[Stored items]
##########
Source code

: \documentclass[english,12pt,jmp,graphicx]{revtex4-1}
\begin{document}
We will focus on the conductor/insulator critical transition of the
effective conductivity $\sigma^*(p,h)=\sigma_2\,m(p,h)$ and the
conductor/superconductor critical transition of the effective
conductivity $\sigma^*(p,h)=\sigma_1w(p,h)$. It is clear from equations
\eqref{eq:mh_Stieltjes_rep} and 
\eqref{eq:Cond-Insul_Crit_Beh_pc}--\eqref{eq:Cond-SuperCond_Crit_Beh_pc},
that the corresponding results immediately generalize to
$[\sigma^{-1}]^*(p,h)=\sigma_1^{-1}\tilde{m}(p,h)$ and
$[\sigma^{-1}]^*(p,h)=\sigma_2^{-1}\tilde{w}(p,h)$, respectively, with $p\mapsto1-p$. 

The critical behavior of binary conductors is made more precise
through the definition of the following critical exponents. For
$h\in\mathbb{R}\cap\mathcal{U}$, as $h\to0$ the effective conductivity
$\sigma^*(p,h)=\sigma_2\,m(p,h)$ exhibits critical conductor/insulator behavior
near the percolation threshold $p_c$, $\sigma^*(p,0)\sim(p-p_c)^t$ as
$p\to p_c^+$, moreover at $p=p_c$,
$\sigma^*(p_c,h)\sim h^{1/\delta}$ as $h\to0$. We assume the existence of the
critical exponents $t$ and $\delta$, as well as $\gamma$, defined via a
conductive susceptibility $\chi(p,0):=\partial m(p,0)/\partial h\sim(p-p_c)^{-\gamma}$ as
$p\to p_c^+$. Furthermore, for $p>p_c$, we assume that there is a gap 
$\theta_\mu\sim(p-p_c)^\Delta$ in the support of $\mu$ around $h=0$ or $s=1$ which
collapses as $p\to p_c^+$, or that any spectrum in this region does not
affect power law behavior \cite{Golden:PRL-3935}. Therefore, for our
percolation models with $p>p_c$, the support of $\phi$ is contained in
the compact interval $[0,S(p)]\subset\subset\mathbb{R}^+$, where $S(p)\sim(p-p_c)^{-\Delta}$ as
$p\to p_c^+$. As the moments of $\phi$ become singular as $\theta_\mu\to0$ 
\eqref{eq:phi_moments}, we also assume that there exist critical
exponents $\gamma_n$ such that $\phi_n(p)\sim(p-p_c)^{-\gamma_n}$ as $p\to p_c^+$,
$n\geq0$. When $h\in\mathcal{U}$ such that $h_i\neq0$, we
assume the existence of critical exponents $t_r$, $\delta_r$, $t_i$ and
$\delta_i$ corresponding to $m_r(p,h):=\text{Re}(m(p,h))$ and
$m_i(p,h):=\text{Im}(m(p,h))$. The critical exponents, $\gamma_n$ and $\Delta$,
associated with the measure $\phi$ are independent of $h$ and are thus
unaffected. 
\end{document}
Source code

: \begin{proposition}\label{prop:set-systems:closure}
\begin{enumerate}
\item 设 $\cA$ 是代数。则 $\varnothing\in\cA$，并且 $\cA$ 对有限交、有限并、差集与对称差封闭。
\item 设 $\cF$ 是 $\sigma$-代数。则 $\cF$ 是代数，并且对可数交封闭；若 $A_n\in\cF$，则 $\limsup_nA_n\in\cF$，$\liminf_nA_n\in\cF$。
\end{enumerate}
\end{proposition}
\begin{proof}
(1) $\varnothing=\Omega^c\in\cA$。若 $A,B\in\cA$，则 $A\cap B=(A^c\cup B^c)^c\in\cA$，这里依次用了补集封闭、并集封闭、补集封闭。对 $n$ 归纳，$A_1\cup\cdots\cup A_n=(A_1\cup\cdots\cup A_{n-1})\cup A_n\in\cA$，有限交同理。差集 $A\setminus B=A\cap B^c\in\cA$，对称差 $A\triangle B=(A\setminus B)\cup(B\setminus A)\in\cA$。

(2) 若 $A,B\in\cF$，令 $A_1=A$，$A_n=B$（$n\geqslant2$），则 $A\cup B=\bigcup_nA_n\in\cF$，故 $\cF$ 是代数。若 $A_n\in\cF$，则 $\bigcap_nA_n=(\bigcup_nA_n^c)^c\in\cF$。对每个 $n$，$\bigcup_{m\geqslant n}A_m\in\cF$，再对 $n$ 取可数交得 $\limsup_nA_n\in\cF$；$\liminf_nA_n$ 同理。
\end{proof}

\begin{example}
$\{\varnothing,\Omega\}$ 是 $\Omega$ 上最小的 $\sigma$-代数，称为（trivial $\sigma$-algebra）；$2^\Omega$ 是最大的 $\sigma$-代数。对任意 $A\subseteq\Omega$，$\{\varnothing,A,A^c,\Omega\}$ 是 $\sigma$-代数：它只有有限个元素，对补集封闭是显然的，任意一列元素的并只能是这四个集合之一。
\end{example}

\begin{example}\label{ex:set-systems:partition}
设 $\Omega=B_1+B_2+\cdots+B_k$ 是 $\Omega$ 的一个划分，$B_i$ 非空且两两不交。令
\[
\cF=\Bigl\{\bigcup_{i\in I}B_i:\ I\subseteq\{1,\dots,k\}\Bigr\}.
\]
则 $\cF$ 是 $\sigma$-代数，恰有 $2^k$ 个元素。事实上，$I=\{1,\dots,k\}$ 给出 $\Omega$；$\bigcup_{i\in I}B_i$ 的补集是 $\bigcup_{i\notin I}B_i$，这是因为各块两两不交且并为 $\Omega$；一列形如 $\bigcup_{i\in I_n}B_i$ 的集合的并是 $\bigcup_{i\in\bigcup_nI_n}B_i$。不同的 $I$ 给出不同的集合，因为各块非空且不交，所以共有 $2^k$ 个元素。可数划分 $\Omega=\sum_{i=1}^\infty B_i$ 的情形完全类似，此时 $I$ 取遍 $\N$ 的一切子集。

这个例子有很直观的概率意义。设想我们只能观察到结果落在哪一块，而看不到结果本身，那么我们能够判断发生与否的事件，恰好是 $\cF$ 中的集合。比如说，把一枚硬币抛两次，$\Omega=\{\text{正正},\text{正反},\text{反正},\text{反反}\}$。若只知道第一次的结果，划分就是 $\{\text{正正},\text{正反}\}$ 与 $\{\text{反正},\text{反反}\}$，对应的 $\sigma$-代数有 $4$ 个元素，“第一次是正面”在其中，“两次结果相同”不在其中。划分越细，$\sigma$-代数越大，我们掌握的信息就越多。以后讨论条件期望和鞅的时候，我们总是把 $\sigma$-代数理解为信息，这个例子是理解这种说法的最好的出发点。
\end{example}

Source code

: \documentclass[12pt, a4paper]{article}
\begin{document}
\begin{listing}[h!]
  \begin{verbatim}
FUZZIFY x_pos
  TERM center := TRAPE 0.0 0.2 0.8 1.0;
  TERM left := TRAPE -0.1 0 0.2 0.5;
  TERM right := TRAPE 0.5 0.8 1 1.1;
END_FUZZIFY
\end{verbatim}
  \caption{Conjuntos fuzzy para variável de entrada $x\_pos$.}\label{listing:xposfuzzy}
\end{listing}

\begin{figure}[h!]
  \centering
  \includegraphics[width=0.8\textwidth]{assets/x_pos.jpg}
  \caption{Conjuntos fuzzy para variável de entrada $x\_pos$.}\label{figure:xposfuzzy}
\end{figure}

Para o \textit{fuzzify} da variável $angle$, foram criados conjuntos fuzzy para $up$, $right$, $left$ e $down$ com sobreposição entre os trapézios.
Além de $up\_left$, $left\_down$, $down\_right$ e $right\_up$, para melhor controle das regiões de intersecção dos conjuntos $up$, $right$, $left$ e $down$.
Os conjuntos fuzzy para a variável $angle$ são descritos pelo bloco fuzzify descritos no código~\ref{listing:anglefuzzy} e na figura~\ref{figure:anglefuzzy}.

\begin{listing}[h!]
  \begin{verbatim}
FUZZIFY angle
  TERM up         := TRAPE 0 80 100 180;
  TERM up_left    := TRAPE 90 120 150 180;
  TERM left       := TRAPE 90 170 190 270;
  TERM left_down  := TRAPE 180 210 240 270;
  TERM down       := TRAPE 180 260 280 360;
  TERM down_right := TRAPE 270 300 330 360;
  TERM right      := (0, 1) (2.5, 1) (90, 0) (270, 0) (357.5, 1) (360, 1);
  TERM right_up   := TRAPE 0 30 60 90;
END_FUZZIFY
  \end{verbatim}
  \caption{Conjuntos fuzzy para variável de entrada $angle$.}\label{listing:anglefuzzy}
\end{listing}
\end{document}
##########
__TASK REQUIREMENTS__. Wherever the word "cdots" appears in the entries above, copy that whole line.

__SOLUTION__.
(1) $\varnothing=\Omega^c\in\cA$。若 $A,B\in\cA$，则 $A\cap B=(A^c\cup B^c)^c\in\cA$，这里依次用了补集封闭、并集封闭、补集封闭。对 $n$ 归纳，$A_1\cup\cdots\cup A_n=(A_1\cup\cdots\cup A_{n-1})\cup A_n\in\cA$，有限交同理。差集 $A\setminus B=A\cap B^c\in\cA$，对称差 $A\triangle B=(A\setminus B)\cup(B\setminus A)\in\cA$。
设 $\Omega=B_1+B_2+\cdots+B_k$ 是 $\Omega$ 的一个划分，$B_i$ 非空且两两不交。令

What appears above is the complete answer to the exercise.